Another major setback for Modi have been the recent bank fraud cases. One of the major public sector banks has lost over 110 billion Indian rupees ($1.7 billion) because of fraud. Modi’s opponents accuse him of allowing diamond czar Nirav Modi and his uncle to escape India, especially when the bank had alerted the Central Bureau of Intelligence of the fraud. Similarly, another industrialist, tipped off about a possible arrest, is now cooling his heels in the United Kingdom.

Although many of these scams began during the previous Congress government, Modi’s inability to bring the corrupt to book has led to people’s disenchantment, especially when he had previously boasted that he will come heavily on all corrupt businessmen.

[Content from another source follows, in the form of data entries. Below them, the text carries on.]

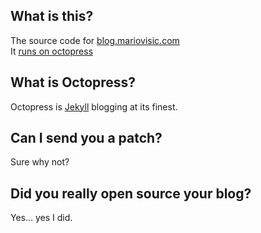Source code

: ## What is this?

The source code for [blog.mariovisic.com](http://blog.mariovisic.com/)  
It [runs on octopress](https://github.com/imathis/octopress)


## What is Octopress?

Octopress is [Jekyll](https://github.com/mojombo/jekyll) blogging at its finest.

## Can I send you a patch?
Sure why not?

## Did you really open source your blog?
Yes… yes I did.
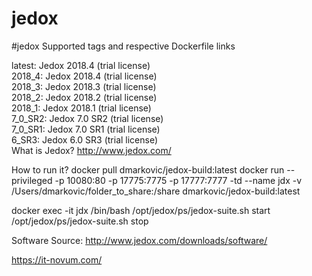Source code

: # jedox
#jedox Supported tags and respective Dockerfile links

latest: Jedox 2018.4 (trial license)  
2018_4: Jedox 2018.4 (trial license)  
2018_3: Jedox 2018.3 (trial license)  
2018_2: Jedox 2018.2 (trial license)  
2018_1: Jedox 2018.1 (trial license)  
7_0_SR2: Jedox 7.0 SR2 (trial license)  
7_0_SR1: Jedox 7.0 SR1 (trial license)  
6_SR3: Jedox 6.0 SR3 (trial license)  
What is Jedox? http://www.jedox.com/

How to run it? docker pull dmarkovic/jedox-build:latest docker run --privileged -p 10080:80 -p 17775:7775 -p 17777:7777 -td --name jdx -v /Users/dmarkovic/folder_to_share:/share dmarkovic/jedox-build:latest

docker exec -it jdx /bin/bash /opt/jedox/ps/jedox-suite.sh start /opt/jedox/ps/jedox-suite.sh stop

Software Source: http://www.jedox.com/downloads/software/

https://it-novum.com/
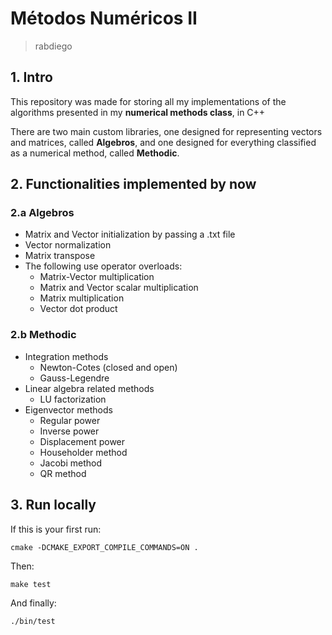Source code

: # Métodos Numéricos II
> rabdiego

## 1. Intro
This repository was made for storing all my implementations of the algorithms presented in my **numerical methods class**, in C++

There are two main custom libraries, one designed for representing vectors and matrices, called **Algebros**, and one designed for everything classified as a numerical method, called **Methodic**.

## 2. Functionalities implemented by now

### 2.a Algebros
- Matrix and Vector initialization by passing a .txt file
- Vector normalization
- Matrix transpose
- The following use operator overloads:
    - Matrix-Vector multiplication
    - Matrix and Vector scalar multiplication
    - Matrix multiplication
    - Vector dot product

### 2.b Methodic
- Integration methods
    - Newton-Cotes (closed and open)
    - Gauss-Legendre
- Linear algebra related methods
    - LU factorization
- Eigenvector methods
    - Regular power
    - Inverse power
    - Displacement power
    - Householder method
    - Jacobi method
    - QR method

## 3. Run locally

If this is your first run:

`cmake -DCMAKE_EXPORT_COMPILE_COMMANDS=ON .`

Then:

`make test`

And finally:

`./bin/test`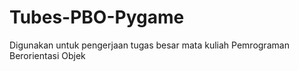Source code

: # Tubes-PBO-Pygame
Digunakan untuk pengerjaan tugas besar mata kuliah Pemrograman Berorientasi Objek
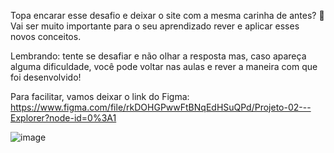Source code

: Topa encarar esse desafio e deixar o site com a mesma carinha de antes? 💜
Vai ser muito importante para o seu aprendizado rever e aplicar esses novos conceitos. 

Lembrando: tente se desafiar e não olhar a resposta mas, caso apareça alguma dificuldade, você pode voltar nas aulas e rever a maneira com que foi desenvolvido!

Para facilitar, vamos deixar o link do Figma: https://www.figma.com/file/rkDOHGPwwFtBNqEdHSuQPd/Projeto-02---Explorer?node-id=0%3A1

![image](https://github.com/eliezer-dev/rocketseat-desafio03-site_academia/assets/86076089/f301ccd9-ddae-4d9d-b1e3-92214f80a8f7)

Finally, the BJP has failed to instill confidence among India’s minorities and other socially deprived communities. The rising sectarian strife on account of cow vigilantism has created a sharp divide among religious groups. The cow vigilantism has led to the murders of many innocent persons; the deafening silence from Modi over these killings, and also his inability to act against a few of his ministers for openly supporting these groups, has not served his cause. The recent results in Bihar’s Araria district, a predominately Muslim constituency, are a case in point; Muslim voters largely voted for the opposition.

Modi should introspect on the losses in UP and Bihar’s by-polls, and should take steps to push for big ticket reforms that can address the issues above. He should understand that his success in future elections depends on his performance and his ability to fulfill the aspirations of millions of people. Rhetoric should now give way to execution.

It would not be fair to apportion all the blame for India’s current woes on Modi’s shoulders, as he has enacted several reforms that have made an impact on the lives of poor people. but if he fails to address the agrarian crisis, rising unemployment, and prevailing social tensions, it is unlikely that next year his party will get reclaim majority it won in 2014. This is not a good sign for India, especially when the fortunes of India’s major opposition party, the Congress, are on the wane.

K.S. Venkatachalam is an independent columnist and political commentator.